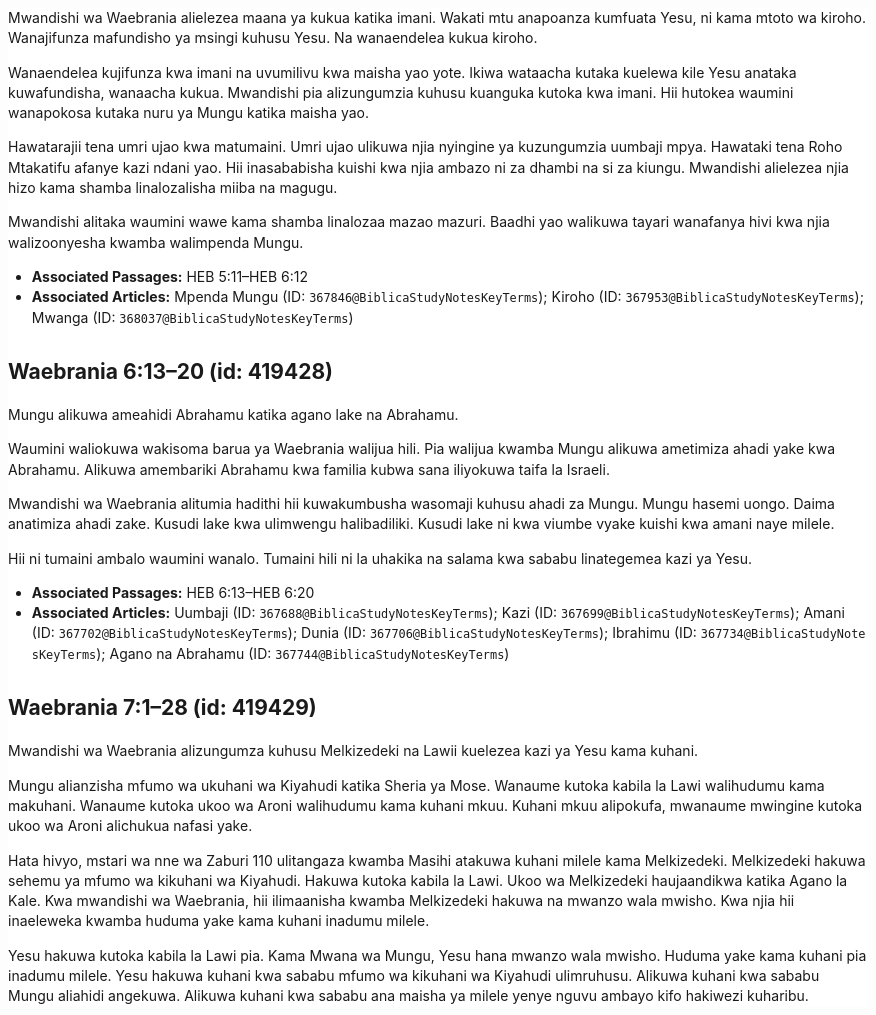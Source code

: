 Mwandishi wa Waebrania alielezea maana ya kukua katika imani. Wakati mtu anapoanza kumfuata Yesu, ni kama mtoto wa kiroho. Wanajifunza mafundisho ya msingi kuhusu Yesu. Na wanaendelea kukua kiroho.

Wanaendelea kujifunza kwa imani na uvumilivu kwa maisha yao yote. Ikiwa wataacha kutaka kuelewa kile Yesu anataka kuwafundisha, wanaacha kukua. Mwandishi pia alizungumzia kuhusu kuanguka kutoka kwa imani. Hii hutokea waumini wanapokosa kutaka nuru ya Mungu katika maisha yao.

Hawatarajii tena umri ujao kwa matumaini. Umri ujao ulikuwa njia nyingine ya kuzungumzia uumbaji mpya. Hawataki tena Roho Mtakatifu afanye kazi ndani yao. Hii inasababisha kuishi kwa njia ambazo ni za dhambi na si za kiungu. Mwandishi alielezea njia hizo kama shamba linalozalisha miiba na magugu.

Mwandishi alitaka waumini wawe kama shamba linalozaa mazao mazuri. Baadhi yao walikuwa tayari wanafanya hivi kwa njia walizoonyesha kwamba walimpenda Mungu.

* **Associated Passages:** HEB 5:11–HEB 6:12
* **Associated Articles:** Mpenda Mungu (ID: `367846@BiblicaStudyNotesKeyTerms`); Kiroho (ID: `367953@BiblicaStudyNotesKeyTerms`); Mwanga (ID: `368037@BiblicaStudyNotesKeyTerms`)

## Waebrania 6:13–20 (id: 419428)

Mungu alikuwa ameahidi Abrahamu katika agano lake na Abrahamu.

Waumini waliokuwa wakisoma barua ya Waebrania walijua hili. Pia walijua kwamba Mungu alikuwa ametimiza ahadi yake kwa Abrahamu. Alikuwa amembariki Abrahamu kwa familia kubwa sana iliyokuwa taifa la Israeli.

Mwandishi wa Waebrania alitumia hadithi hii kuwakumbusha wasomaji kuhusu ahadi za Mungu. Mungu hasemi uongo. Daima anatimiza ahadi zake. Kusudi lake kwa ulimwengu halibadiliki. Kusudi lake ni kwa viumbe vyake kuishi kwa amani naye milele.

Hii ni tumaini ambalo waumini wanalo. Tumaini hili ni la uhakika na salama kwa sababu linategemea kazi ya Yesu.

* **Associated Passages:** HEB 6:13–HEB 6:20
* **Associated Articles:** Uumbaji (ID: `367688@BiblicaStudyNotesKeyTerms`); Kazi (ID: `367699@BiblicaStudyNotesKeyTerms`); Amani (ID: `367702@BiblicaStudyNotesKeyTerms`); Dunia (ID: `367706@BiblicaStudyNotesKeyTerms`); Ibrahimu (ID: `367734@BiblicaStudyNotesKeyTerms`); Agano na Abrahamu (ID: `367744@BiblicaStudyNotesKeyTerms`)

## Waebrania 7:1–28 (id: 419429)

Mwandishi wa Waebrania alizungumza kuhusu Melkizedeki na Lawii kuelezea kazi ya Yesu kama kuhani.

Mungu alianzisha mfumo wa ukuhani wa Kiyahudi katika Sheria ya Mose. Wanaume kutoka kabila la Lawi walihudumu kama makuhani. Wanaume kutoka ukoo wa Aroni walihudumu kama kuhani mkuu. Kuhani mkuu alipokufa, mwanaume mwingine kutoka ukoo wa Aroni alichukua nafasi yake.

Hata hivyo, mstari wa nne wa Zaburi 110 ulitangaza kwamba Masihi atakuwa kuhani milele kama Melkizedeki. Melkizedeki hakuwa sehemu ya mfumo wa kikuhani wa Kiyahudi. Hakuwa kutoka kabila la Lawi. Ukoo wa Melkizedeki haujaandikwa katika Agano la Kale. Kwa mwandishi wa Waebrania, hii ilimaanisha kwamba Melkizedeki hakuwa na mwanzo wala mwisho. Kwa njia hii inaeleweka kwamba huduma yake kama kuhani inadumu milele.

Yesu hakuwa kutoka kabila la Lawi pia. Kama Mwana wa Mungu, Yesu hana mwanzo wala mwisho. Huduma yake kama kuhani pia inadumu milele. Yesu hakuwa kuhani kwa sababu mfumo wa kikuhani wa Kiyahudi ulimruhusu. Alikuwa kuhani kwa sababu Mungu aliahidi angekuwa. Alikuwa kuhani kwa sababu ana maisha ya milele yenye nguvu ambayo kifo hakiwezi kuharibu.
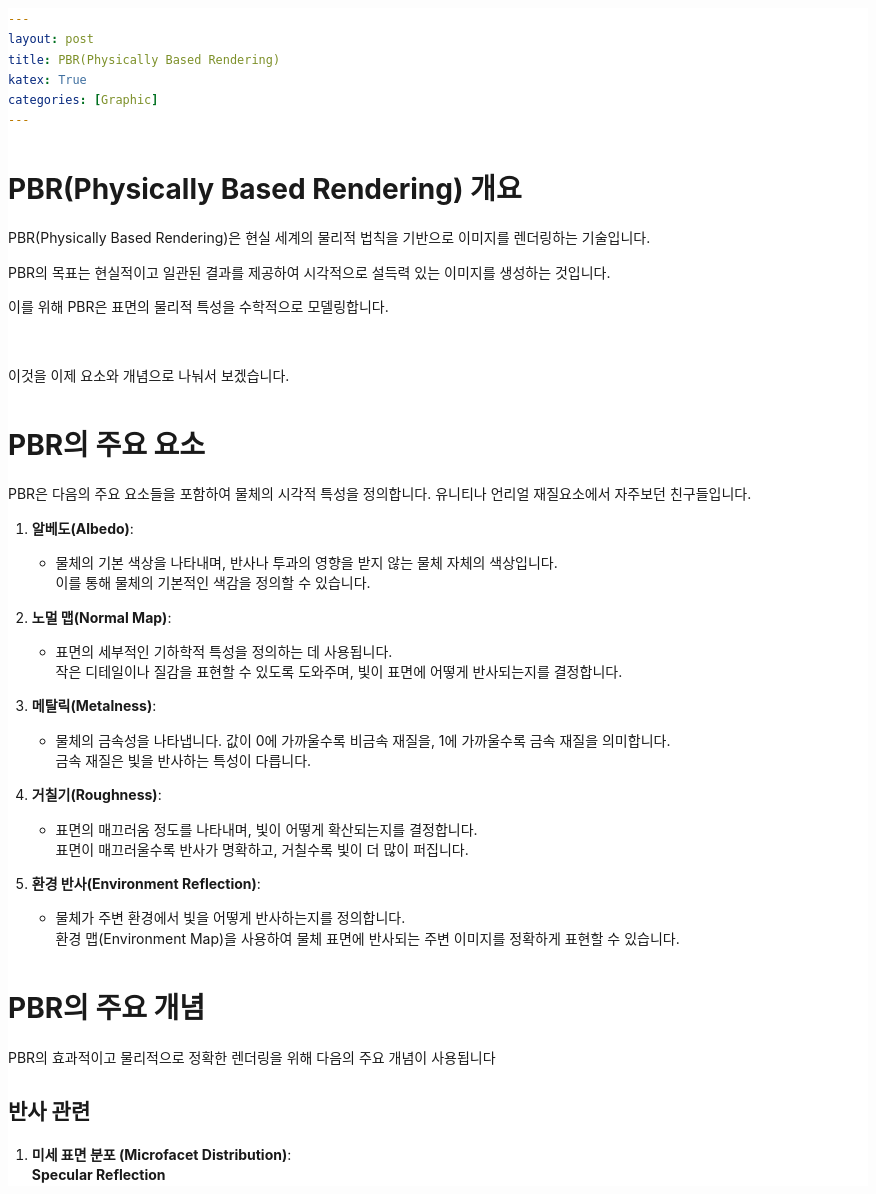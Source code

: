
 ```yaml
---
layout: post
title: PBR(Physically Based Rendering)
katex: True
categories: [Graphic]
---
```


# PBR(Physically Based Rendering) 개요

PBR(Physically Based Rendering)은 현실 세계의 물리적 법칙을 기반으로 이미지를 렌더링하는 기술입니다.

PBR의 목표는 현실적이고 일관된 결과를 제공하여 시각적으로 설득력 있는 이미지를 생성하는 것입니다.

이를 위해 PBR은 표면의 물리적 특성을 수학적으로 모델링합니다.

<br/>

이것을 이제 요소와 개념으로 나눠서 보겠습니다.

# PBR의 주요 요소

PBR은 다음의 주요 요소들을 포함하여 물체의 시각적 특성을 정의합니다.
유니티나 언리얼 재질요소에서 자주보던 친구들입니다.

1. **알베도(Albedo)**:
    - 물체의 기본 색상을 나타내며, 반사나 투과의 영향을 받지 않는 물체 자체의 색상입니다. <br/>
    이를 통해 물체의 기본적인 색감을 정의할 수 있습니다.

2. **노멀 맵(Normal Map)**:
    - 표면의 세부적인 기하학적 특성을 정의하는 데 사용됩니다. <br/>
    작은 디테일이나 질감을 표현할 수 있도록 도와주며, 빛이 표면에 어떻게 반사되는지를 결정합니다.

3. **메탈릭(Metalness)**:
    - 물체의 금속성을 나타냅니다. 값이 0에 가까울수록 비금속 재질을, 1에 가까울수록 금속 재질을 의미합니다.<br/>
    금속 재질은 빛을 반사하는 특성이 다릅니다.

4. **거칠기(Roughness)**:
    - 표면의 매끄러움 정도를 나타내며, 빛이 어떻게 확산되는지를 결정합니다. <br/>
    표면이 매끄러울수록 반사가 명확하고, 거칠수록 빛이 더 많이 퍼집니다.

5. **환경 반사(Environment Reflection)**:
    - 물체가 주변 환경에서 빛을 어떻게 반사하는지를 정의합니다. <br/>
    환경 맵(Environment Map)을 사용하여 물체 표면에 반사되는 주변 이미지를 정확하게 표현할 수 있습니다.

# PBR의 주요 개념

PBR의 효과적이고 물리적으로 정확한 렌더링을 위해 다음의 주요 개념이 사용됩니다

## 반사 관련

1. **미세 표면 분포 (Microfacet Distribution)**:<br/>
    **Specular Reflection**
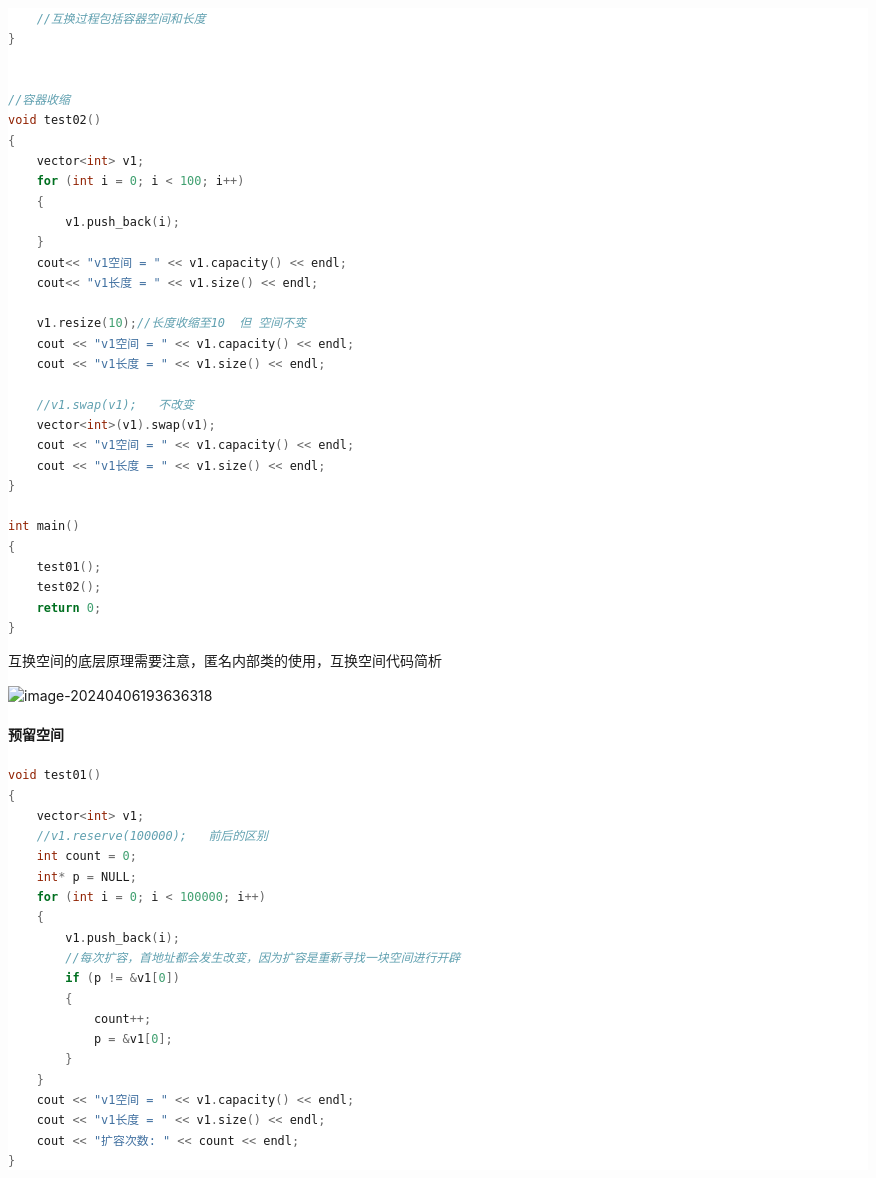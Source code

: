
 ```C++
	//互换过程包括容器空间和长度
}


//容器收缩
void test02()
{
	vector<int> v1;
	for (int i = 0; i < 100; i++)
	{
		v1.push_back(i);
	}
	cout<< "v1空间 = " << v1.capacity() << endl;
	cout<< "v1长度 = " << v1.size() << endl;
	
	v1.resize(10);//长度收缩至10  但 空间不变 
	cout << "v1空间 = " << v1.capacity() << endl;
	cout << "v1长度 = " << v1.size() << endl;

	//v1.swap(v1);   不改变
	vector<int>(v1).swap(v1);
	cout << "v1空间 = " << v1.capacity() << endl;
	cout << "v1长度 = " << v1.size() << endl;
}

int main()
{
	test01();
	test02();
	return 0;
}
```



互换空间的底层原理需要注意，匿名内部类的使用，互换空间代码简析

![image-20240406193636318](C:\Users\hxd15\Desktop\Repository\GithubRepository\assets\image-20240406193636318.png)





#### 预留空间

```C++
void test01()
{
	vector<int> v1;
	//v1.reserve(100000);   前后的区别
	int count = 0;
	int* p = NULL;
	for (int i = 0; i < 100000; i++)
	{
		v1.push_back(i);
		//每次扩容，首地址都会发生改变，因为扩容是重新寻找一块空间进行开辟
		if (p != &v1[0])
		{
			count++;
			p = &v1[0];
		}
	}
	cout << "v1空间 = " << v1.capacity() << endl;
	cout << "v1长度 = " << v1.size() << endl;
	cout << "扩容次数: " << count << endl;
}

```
.....
- Task brief -
Within the data above, the lines from the one with "- 표면의 세부적인 기하학적 특성을 정의하는 데 사용됩니다. <br/>" to the one with "- 물체가 주변 환경에서 빛을 어떻게 반사하는지를 정의합니다. <br/>" must be repeated exactly; no other line belongs in the answer.

- Problem solution -
    - 표면의 세부적인 기하학적 특성을 정의하는 데 사용됩니다. <br/>
    작은 디테일이나 질감을 표현할 수 있도록 도와주며, 빛이 표면에 어떻게 반사되는지를 결정합니다.

3. **메탈릭(Metalness)**:
    - 물체의 금속성을 나타냅니다. 값이 0에 가까울수록 비금속 재질을, 1에 가까울수록 금속 재질을 의미합니다.<br/>
    금속 재질은 빛을 반사하는 특성이 다릅니다.

4. **거칠기(Roughness)**:
    - 표면의 매끄러움 정도를 나타내며, 빛이 어떻게 확산되는지를 결정합니다. <br/>
    표면이 매끄러울수록 반사가 명확하고, 거칠수록 빛이 더 많이 퍼집니다.

5. **환경 반사(Environment Reflection)**:
    - 물체가 주변 환경에서 빛을 어떻게 반사하는지를 정의합니다. <br/>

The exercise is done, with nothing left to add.